Disse que só na assinatura do contrato de advogados nos Estados Unidos (somente para entrar com ação) para defender o Postalis no caso do BNY, representa um valor astronômico, o que ele vai ter que achar uma forma para tentar contornar isso.

Que o Postalis aplicou 400 milhões num fundo de “BIO Energia” e, perguntou a um dos presentes, em caso de perda deste investimento, qual seria o prejuízo do valor aplicado. Disse que não era só os 400 milhões pois o Postalis “ficou sócio” deste empreendimento, podendo, gerar um prejuízo maior ainda pelas dívidas trabalhistas e outros credores. Disse que veio para isto, para analisar todas estas coisas, e como sair fora disto.

Complementou o interventor: do jeito que estava indo a administração do Postalis provavelmente em pouco tempo ficaria sem dinheiro algum.

Comunicou aos presentes que designou uma comissão de três pessoas dentro do Postalis para apurar tudo, desde a fundação do Postalis, frisando que não é como andam propagando que a apuração será só dos últimos 12 meses, o que não é verdade.

Citou que feita a Intervenção não é possível acabar a intervenção “na canetada”, pois a Intervenção é baseada em critérios técnicos.

Foi perguntado ao Interventor qual o valor a ser recuperado do Banco BNY Mellon. Disse que o Banco deu uma garantia de 248 milhões e, o problema atual é calcular qual o prejuízo que o referido banco deu ao POSTALIS. Uma ação desta, quando você não tem o valor real do prejuízo é muito difícil e demorada. Quando você vai cobrar na justiça tem dois tipos de ações. A primeira é Ação Monitória e Ação de Execução. Monitória só para julgar se deve. Se deve passa para Ação de Execução, quando serão calculados os valores.

Sabe-se que ao entrar com ação no Brasil contra o referido Banco o mesmo se propôs a pagar 1,2 bilhões. Entende o Interventor que para o Banco oferecer este valor a dívida com o Postalis deve ser muito maior e muita coisa deve existir “por trás disto”.

Que não é intenção do Interventor fazer a liquidação do Plano BD e sim sua recuperação. Foi enfático, novamente, em reafirmar que não veio para liquidar. Que isto é uma grande mentira que estão divulgando na mídia. Que vai lutar para que o Plano tenha o menor custo possível para os participantes.

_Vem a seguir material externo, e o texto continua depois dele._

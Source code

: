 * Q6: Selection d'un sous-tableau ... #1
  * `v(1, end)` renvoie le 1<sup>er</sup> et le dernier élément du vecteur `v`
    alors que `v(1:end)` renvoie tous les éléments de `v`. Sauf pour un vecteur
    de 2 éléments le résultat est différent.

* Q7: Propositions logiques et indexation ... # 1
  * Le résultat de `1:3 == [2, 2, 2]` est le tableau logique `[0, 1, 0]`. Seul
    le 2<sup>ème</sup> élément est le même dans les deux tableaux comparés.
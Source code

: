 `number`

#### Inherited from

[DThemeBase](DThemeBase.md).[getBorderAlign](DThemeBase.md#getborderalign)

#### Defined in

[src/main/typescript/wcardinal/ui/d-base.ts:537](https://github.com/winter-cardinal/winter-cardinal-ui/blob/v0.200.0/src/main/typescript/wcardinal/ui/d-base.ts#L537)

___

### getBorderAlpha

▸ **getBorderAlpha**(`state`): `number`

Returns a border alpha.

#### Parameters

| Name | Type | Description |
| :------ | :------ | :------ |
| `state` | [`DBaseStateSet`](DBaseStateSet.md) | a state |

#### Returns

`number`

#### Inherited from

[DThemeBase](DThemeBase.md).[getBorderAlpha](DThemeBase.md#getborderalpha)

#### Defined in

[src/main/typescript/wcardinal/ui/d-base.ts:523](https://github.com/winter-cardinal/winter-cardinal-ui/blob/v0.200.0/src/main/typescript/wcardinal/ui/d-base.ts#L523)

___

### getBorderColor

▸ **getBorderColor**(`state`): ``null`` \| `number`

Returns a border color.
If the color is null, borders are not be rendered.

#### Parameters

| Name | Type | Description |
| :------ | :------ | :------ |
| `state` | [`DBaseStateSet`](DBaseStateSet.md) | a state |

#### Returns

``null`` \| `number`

Que na visão do Interventor, o Postalis não possui um canal de comunicação com os participantes que atenda os anseios dos assistidos. A FAACO se colocou a disposição para essa comunicação transparente.

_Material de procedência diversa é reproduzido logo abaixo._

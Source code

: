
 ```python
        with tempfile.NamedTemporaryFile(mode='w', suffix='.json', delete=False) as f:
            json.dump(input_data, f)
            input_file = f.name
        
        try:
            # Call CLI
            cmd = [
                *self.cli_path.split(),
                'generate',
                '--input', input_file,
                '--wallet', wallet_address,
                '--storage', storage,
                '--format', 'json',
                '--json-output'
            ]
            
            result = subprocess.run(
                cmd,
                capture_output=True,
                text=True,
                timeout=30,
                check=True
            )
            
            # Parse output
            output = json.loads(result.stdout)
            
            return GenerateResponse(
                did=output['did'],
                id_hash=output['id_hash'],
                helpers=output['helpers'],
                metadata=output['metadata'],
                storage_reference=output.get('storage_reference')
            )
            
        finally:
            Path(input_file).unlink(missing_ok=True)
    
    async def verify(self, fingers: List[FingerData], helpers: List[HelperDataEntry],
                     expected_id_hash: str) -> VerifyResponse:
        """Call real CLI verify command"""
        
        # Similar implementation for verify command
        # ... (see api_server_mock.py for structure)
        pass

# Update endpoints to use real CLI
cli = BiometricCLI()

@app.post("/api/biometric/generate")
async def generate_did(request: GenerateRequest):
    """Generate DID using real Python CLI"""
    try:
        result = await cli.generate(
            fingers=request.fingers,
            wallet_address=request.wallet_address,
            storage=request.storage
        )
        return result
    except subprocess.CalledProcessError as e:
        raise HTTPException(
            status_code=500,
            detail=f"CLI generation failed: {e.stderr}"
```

Respondendo a uma das perguntas de uma das associações o Interventor disse que o Patrimônio do Postalis é de 12 bilhões, sendo que 6,5 bilhões estão descobertos. Dos 5,5 bilhões do ativo hoje existente, apenas 2 bilhões é o que realmente existe, portanto, estão faltando 9 bilhões. Isto só do BD. Bom, se receber os 5 bilhões do Banco BNY Mellon, ficaria faltando 4 bilhões. Se a ECT pagar o que deve são mais 2 bilhões (com as devidas correções atuariais que deverão ser feitas). Portanto, o déficit seria de 2 bilhões.

Que a intervenção não vai durar apenas seis meses, deverá ser de hum ano e meio pelo menos, pois tem que ser verificado tudo. Que a intervenção não é política e sim técnica.

Que o Postalis tinha mais de 200 funcionários e esta providenciando a redução deste quantitativo pois entende que é necessário um número bem inferior a esse, o que diminuirá drasticamente os custos administrativos.

Que hoje paga-se mensalmente uma despesa administrativa de 7 milhões, assegurando que esse valor vai ser reduzido substancialmente.

Disse que nomeou uma equipe de 5 pessoas para ajuda-lo na sua gestão e que não quer fazer nada de cima para baixo.

Diante da liberdade que foi dado a FAACO e suas Associações para discutir o enxugamento da estrutura funcional houve questionamentos sobre o possível fechamento dos Núcleos Regionais, tendo o Interventor solicitado a FAACO a indicação de três pessoas para discutir com o grupo de gestão do Postalis o referido assunto.

Disse ao final que a melhor coisa que poderia ter acontecido ao POSTALIS é a intervenção. Que os propósitos são Republicanos. Que os movimentos que estavam acontecendo certamente não estavam indicando os melhores caminhos para os participantes do Postalis.

Citou a aplicação do nosso dinheiro na “Nova Bolsa de Valores” e só tem dinheiro do Postalis, cerca de 450 milhões e essa Bolsa até hoje não abriu e nem vai abrir. Qual a garantia dada para este investimento? A garantia foi a própria bolsa. Disse que é como você pegar dinheiro emprestado para construir uma casa e dar a casa que será construída como garantia. Se você não constrói a casa você deixa de ter a referida garantia.

Foi perguntado se o retrato que ele tirou do Postalis era muito feio quando da sua chegada. Disse que era horroroso, no entanto, que passado um mês ele já enxerga uma luz no final do túnel. Que se tivesse que fazer a liquidação já teria feito. Pois quando o interventor vê que os resultados não serão alcançados pede logo a intervenção e não é o caso do plano BD.

Que está com dificuldade para contratar uma empresa de alto nível de auditoria, no entanto, o mercado não quer associar o seu nome ao Postalis, pois o nosso Instituto não goza de bom conceito no mercado. Mas que vai conseguir superar estas barreiras.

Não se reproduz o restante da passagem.